Task item: Reproduce the records precisely. Every line should be included.

Input for this task:
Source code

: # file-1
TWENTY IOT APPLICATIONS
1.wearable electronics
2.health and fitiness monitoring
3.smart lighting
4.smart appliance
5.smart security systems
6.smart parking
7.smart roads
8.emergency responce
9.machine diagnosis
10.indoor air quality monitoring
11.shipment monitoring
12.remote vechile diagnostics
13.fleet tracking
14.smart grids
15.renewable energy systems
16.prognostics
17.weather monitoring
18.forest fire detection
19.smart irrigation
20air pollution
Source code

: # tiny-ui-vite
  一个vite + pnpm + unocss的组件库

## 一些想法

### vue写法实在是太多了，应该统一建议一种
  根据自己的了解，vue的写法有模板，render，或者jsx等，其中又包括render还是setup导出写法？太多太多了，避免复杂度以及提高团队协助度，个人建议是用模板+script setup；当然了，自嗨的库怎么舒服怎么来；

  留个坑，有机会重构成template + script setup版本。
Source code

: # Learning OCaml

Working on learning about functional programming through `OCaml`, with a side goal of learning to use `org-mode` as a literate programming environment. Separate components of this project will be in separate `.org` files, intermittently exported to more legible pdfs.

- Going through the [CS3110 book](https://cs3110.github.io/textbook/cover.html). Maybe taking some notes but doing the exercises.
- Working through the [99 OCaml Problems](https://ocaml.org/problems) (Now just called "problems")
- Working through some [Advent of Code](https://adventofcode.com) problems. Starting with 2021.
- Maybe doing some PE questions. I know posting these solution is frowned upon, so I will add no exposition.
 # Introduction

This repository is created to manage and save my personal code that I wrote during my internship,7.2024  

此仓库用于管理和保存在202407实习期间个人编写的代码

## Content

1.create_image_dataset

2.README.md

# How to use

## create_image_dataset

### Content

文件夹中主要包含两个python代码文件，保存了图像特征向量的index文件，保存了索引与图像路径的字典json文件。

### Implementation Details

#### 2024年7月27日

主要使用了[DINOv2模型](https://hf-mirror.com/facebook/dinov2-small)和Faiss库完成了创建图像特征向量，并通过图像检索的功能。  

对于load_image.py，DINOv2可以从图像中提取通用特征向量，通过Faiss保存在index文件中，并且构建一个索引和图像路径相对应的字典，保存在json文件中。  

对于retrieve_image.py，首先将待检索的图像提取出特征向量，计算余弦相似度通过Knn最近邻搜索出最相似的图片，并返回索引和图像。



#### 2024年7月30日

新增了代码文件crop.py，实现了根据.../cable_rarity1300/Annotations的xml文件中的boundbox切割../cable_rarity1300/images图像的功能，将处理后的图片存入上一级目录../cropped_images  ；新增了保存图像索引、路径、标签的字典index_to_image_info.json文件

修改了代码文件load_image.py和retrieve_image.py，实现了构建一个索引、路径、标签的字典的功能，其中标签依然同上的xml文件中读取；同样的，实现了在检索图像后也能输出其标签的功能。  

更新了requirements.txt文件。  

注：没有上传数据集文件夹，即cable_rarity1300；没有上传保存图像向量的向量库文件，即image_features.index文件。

Written response:
Source code

: # file-1
TWENTY IOT APPLICATIONS
1.wearable electronics
2.health and fitiness monitoring
3.smart lighting
4.smart appliance
5.smart security systems
6.smart parking
7.smart roads
8.emergency responce
9.machine diagnosis
10.indoor air quality monitoring
11.shipment monitoring
12.remote vechile diagnostics
13.fleet tracking
14.smart grids
15.renewable energy systems
16.prognostics
17.weather monitoring
18.forest fire detection
19.smart irrigation
20air pollution
Source code

: # tiny-ui-vite
  一个vite + pnpm + unocss的组件库

## 一些想法

### vue写法实在是太多了，应该统一建议一种
  根据自己的了解，vue的写法有模板，render，或者jsx等，其中又包括render还是setup导出写法？太多太多了，避免复杂度以及提高团队协助度，个人建议是用模板+script setup；当然了，自嗨的库怎么舒服怎么来；

  留个坑，有机会重构成template + script setup版本。
Source code

: # Learning OCaml

Working on learning about functional programming through `OCaml`, with a side goal of learning to use `org-mode` as a literate programming environment. Separate components of this project will be in separate `.org` files, intermittently exported to more legible pdfs.

- Going through the [CS3110 book](https://cs3110.github.io/textbook/cover.html). Maybe taking some notes but doing the exercises.
- Working through the [99 OCaml Problems](https://ocaml.org/problems) (Now just called "problems")
- Working through some [Advent of Code](https://adventofcode.com) problems. Starting with 2021.
- Maybe doing some PE questions. I know posting these solution is frowned upon, so I will add no exposition.
 # Introduction

This repository is created to manage and save my personal code that I wrote during my internship,7.2024  

此仓库用于管理和保存在202407实习期间个人编写的代码

## Content

1.create_image_dataset

2.README.md

# How to use

## create_image_dataset

### Content

文件夹中主要包含两个python代码文件，保存了图像特征向量的index文件，保存了索引与图像路径的字典json文件。

### Implementation Details

#### 2024年7月27日

主要使用了[DINOv2模型](https://hf-mirror.com/facebook/dinov2-small)和Faiss库完成了创建图像特征向量，并通过图像检索的功能。  

对于load_image.py，DINOv2可以从图像中提取通用特征向量，通过Faiss保存在index文件中，并且构建一个索引和图像路径相对应的字典，保存在json文件中。  

对于retrieve_image.py，首先将待检索的图像提取出特征向量，计算余弦相似度通过Knn最近邻搜索出最相似的图片，并返回索引和图像。



#### 2024年7月30日

新增了代码文件crop.py，实现了根据.../cable_rarity1300/Annotations的xml文件中的boundbox切割../cable_rarity1300/images图像的功能，将处理后的图片存入上一级目录../cropped_images  ；新增了保存图像索引、路径、标签的字典index_to_image_info.json文件

修改了代码文件load_image.py和retrieve_image.py，实现了构建一个索引、路径、标签的字典的功能，其中标签依然同上的xml文件中读取；同样的，实现了在检索图像后也能输出其标签的功能。  

更新了requirements.txt文件。  

注：没有上传数据集文件夹，即cable_rarity1300；没有上传保存图像向量的向量库文件，即image_features.index文件。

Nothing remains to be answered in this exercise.